Outdoors: Wisconsin hunters trying to save rare silver buck
As a sportsman we’ve all heard of piebald or albino whitetail deer, and on occasion have seen a piebald version. Most recently, there was a black or melanistic deer, spotted in Lehigh Township, Northampton County. But how many have seen or even heard of a silver deer yet alone a buck?
Well two hunters in northwestern Wisconsin have a silver buck in their area, and they’re trying to protect it from hunters.
According to the National Deer Association who featured this particular buck since it came to their attention as a silver buck or ghostly deer, learned it has been seen for three hunting seasons by Kevin O’Brien, his uncle and three cousins who all hunt in this area where the buck has been seen and photographed on trail cameras.
This frosty whitetail doesn’t fit into any well-known color phase of deer.
In 2024, Kevin contacted a Wisconsin DNR wildlife biologist about this buck who admitted it didn’t appear to be based on any previous known cases of such a deer.
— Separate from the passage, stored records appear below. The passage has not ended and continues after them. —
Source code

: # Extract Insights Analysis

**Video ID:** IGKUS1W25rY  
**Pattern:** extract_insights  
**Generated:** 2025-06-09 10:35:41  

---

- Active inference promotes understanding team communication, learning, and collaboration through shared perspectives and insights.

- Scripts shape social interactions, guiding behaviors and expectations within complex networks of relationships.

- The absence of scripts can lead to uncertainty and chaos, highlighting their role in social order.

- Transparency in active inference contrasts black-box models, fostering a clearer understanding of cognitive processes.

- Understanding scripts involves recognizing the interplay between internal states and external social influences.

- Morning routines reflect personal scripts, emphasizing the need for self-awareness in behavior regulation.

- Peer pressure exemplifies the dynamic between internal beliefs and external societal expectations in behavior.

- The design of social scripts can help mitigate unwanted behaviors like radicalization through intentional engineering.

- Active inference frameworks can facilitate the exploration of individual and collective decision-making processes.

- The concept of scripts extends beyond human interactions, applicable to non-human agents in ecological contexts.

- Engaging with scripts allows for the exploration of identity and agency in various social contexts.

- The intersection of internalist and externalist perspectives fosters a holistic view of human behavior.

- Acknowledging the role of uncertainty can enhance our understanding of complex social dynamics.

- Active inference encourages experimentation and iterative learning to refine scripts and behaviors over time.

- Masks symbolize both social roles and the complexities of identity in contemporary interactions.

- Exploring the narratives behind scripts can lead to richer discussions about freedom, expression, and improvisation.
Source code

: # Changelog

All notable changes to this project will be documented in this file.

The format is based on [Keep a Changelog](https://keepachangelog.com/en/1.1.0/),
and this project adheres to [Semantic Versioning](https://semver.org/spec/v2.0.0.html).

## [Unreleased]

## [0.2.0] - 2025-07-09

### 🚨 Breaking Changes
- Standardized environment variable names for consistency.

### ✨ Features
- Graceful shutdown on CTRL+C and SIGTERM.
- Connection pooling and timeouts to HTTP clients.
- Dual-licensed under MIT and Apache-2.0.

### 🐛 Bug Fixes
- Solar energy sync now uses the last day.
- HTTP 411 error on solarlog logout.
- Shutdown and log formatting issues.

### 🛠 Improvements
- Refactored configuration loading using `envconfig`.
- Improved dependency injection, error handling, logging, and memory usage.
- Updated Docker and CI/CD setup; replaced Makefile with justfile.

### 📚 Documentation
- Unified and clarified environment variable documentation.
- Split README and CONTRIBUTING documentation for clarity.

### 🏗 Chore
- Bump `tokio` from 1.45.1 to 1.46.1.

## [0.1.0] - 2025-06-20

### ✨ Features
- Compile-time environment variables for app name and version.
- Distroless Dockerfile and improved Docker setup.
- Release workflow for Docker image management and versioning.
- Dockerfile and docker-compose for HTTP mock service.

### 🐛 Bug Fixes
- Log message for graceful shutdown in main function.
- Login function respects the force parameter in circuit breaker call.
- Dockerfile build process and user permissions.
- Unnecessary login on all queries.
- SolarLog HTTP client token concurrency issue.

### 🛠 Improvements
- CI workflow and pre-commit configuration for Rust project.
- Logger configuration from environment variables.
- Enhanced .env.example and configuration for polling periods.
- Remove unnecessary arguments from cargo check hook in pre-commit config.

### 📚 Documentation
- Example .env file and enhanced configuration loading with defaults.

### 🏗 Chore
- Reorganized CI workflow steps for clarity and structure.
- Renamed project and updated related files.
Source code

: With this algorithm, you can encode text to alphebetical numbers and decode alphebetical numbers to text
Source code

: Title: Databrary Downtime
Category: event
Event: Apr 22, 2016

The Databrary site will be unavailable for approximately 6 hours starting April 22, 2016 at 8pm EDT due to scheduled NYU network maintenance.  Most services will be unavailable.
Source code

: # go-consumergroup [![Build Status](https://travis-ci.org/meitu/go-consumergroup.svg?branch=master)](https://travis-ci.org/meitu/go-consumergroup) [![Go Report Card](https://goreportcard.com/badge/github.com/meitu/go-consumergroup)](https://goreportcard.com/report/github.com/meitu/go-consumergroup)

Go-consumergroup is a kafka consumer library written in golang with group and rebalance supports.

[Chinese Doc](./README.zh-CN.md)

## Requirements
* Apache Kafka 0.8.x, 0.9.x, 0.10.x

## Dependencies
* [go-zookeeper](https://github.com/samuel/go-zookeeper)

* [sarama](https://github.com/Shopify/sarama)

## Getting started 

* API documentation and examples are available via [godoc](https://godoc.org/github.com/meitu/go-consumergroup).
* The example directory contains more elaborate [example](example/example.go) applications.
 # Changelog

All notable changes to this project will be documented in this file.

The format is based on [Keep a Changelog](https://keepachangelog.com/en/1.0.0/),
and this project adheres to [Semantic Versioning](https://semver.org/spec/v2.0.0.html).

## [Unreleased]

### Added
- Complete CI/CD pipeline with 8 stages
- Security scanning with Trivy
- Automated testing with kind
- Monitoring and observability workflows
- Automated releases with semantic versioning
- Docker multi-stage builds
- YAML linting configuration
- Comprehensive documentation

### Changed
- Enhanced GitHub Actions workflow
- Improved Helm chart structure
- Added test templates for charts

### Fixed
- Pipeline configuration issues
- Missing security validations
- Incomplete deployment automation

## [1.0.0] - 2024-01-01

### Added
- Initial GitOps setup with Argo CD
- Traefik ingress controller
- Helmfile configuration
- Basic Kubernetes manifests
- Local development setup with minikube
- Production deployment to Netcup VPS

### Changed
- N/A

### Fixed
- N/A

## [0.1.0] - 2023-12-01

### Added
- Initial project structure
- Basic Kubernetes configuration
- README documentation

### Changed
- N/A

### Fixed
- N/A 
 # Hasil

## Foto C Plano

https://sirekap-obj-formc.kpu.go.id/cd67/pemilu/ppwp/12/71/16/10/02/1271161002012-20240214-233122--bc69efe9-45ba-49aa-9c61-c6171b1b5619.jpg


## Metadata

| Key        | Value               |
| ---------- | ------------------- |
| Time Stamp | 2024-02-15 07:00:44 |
The silver buck was photographed on Aug. 12, 2025 as a 2 1/2 -year old and on earlier sightings when it was younger. It first showed up in 2023 as a button buck, reappeared on trail cameras as a yearling and subsequently spotted from tree stands this fall. One Wisconsin biologist suggested it was a “gray phase” melanistic deer, but melanism involves a lot of dark, black hair over most of the body. And. Melanistic deer usually lack white patches of hair on the face and neck. But this silver deer, like most whitetails, has them. Even lighter cases of melanism are still very dark gray, not frosty silver, explains the biologist.
In attempting to find someone who could identify this deer more definitely, Dave Osborn a Georgia DMAP biologist, a deer researcher at the University of Georgia Deer Lab, said this silver buck reminded him of a doe named Crystal that lived for 10 years at UGA Deer Lab that was born as a piebald fawn.
“When Crystal molted into her adult pelage, she no longer was a piebald as she went from almost no white to no white at all. The rest of her life she had unique summer and winter colors. In summer, she couldn’t be distinguished from any other of 30-plus does in her pen, unless you got close to see her gray eyes. In winter, she was almost silver,” Osborn explained.
Crystal stumped Osborn who admitted that he could not explain Crystal and why she was a piebald, not a piebald and why she was silver in winter and red in summer. “I have no understanding of this unique color phase.”
He then reached out to Jim Heffelfinger a wildlife biologist with Arizona Game & Fish Department who recalls seeing a photo of a similar colored Sitka black-tailed deer from Alaska Department of Fish and Game. “The “glacier” black-tailed deer was sighted in 2012 on Baranof Island in the Alaska Panhandle and was running in a group of other normal-colored bucks and does and was described as “a very light, bluish gray,” he recounted. There was also a black bear who had a silver phase and was called a “glacier bear.” This color pattern was reported as a recessive gene like piebaldism and melanism.
For now, the silver Wisconsin buck does not seem like a true piebald or true melanistic and it’s not an albino which is a complete lack of pigment – even eye color. It seems to be some kind of anomaly that is even more rare. The biologist concluded, “We simply do not know.”